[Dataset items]
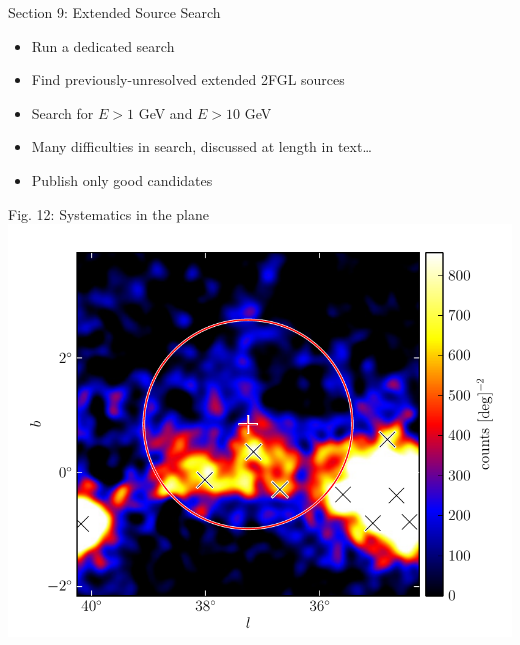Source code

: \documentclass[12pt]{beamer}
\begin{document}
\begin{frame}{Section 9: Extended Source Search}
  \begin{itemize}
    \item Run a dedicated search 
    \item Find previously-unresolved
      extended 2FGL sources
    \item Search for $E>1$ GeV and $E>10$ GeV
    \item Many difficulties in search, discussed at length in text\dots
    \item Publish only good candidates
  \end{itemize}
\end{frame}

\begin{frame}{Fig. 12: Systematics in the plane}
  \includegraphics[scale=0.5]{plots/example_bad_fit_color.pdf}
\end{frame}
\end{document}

▶ _DIRECTIONS_
Where does the string "begin" appear in the records? Copy every line that holds it.

▶ _WRITTEN ANSWER_
\begin{document}
\begin{frame}{Section 9: Extended Source Search}
  \begin{itemize}
\begin{frame}{Fig. 12: Systematics in the plane}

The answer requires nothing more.